Don Juan in Hell
Also see Richard's review of A Number
The West End Players Guild should be commended for producing a fully staged production of Don Juan in Hell by George Bernard Shaw, originally written as a dream sequence within the third act of Man and Superman. Don Juan in Hell was popularized in the 1950s through a reader's theatre presentation by the First Drama Quartette (Charles Boyer, Sir Cedric Hardwicke, Charles Laughton, and Agnes Moorehead) and is often performed in that format. However, presenting this work as a fully staged play brings a depth and liveliness which a staged reading cannot provide, and helps combat the occasional verbosity of the text.
Putting on a revival of Don Juan in Hell is a challenge because the company must find some way to both remain true to Shaw's play and deal with the changing expectations of theatregoers. There is very little action and a lot of talking (100 minutes worth, without intermission) about things like The Life Force and The Eternal Female, and the modern audience member could not be faulted for wondering if he or she wandered into a college debating hall, circa 1900, by mistake. In addition, some concepts which form a background to the discussions onstage are positively offensive today, while others are simply unfamiliar, so full appreciation of the performance requires intellectual effort as well as stamina. Director Steve Callahan and his able cast have done everything in their powers to bring this play to life, and those willing to make the effort to enter the imaginative world of Don Juan in Hell will find their efforts amply rewarded. On the other hand, those not fluent in the concepts of Nietzsche and Schopenhauer can still spend a pleasant evening with Don Juan and his companions, enjoying the interplay among the characters and the many Shavian reversals and witticisms salted within the lengthier discourses, including "An Englishman thinks he is moral when he is only uncomfortable," "Marriage is the most licentious of all institutions" and "Hell is full of musical amateurs."

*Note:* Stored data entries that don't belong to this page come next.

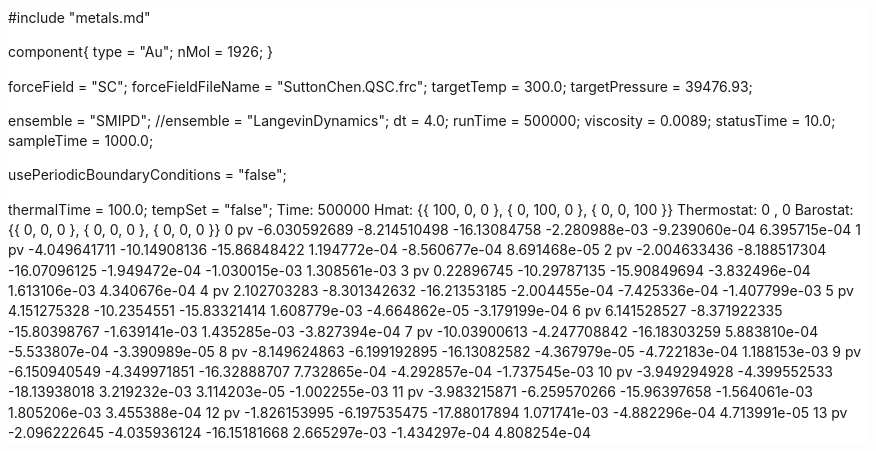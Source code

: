 <OOPSE version=4>
  <MetaData>
#include "metals.md"


component{
  type = "Au";
  nMol = 1926;
}


forceField = "SC";
forceFieldFileName = "SuttonChen.QSC.frc";
targetTemp = 300.0;
targetPressure = 39476.93;

ensemble = "SMIPD";
//ensemble = "LangevinDynamics";
dt = 4.0;
runTime = 500000;
viscosity = 0.0089;
statusTime = 10.0;
sampleTime = 1000.0;

usePeriodicBoundaryConditions = "false";


thermalTime = 100.0;
tempSet = "false";
  </MetaData>
  <Snapshot>
    <FrameData>
        Time: 500000
        Hmat: {{ 100, 0, 0 }, { 0, 100, 0 }, { 0, 0, 100 }}
  Thermostat: 0 , 0
    Barostat: {{ 0, 0, 0 }, { 0, 0, 0 }, { 0, 0, 0 }}
    </FrameData>
    <StuntDoubles>
         0      pv       -6.030592689       -8.214510498       -16.13084758 -2.280988e-03 -9.239060e-04  6.395715e-04
         1      pv       -4.049641711       -10.14908136       -15.86848422  1.194772e-04 -8.560677e-04  8.691468e-05
         2      pv       -2.004633436       -8.188517304       -16.07096125 -1.949472e-04 -1.030015e-03  1.308561e-03
         3      pv         0.22896745       -10.29787135       -15.90849694 -3.832496e-04  1.613106e-03  4.340676e-04
         4      pv        2.102703283       -8.301342632       -16.21353185 -2.004455e-04 -7.425336e-04 -1.407799e-03
         5      pv        4.151275328        -10.2354551       -15.83321414  1.608779e-03 -4.664862e-05 -3.179199e-04
         6      pv        6.141528527       -8.371922335       -15.80398767 -1.639141e-03  1.435285e-03 -3.827394e-04
         7      pv       -10.03900613       -4.247708842       -16.18303259  5.883810e-04 -5.533807e-04 -3.390989e-05
         8      pv       -8.149624863       -6.199192895       -16.13082582 -4.367979e-05 -4.722183e-04  1.188153e-03
         9      pv       -6.150940549       -4.349971851       -16.32888707  7.732865e-04 -4.292857e-04 -1.737545e-03
        10      pv       -3.949294928       -4.399552533       -18.13938018  3.219232e-03  3.114203e-05 -1.002255e-03
        11      pv       -3.983215871       -6.259570266       -15.96397658 -1.564061e-03  1.805206e-03  3.455388e-04
        12      pv       -1.826153995       -6.197535475       -17.88017894  1.071741e-03 -4.882296e-04  4.713991e-05
        13      pv       -2.096222645       -4.035936124       -16.15181668  2.665297e-03 -1.434297e-04  4.808254e-04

The action in Don Juan in Hell takes place, not surprisingly, in Hell, or perhaps in the Sierra Nevada, where John Tanner, the leading character of Man and Superman, has fallen asleep and has the dream which makes up this play. Either location is ably suggested by the set designed by Steve Callahan from minimal means. This is not the Hell you may be familiar with from Sunday School, however: it's not a place of torment (except for the boredom Don Juan complains of) and there's no barrier between heaven and hell; anyone dissatisfied with their current location can go to the other whenever they like. The action, such as it is, concerns the reunion of three characters from the Don Juan legend, best known from Mozart's opera Don Giovanni: Don Juan, Dona Aña, and The Statue (Dona Aña's father), who meet up with the fourth character, The Devil.
Don Juan, who is more a mouthpiece for Shaw's philosophical ideas than the legendary womanizer whose name he carries, is a difficult role which requires the actor to deliver, without irony, lines such as, "I tell you that as long as I can conceive something better than myself I cannot be easy unless I am striving to bring it into existence or clearing the way for it." Nonetheless, Jason Meyers plays Don Juan with great conviction and animation, proving himself a worthy champion of Shaw's philosophy while simultaneously injecting life into the role. Robert Beck plays the Devil with great wit and restraint and provides a worthy adversary to Don Juan; between the two of them, they seem to do about three-quarters of the talking in this play. Dona Aña has the thankless task of defending conventional morality, a role which threatens to place her in a position similar to that of Margaret Dumont in the Marx Brothers movies, but Lilith Baker pulls it off and holds her own among the boys. Richard Lewis as The Statue offers a welcome contrast to his more verbose male companions and keeps the philosophical discussions from spinning off entirely into space.
The costume design for Don Juan in Hell, which is uncredited, is simple and effective: drawing on the reader's theatre tradition, all the players wear evening clothes. Dona Aña has the only costume change, transforming herself from an elderly hag in a black cloak to a stunning young woman in a backless red evening gown, which not coincidentally shows off her tattoos to full advantage. Befitting marble, the Statue wears a white tux, and Don Juan and the Devil wear black tuxes, the Devil distinguished by a red boutonnière. Sound design, credited to "Chuck Lavazzi and G.B. Shaw" is also simple and effective, drawing primarily on music from Mozart's opera, and lighting design by Amy Ruprecht Belt clearly delineates the action within the small stage area at Union Avenue Christian Church.
Don Juan in Hell will be performed by the West End Players Guild at Union Avenue Christian Church through January 28, 2007. The box office number is 314-367- 0025, their website is www.westendplayers.org. Their next production will be The Unexpected Guest by Agatha Christie, directed by Mike Miko, which will run March 9-11 and March 16-18, 2007.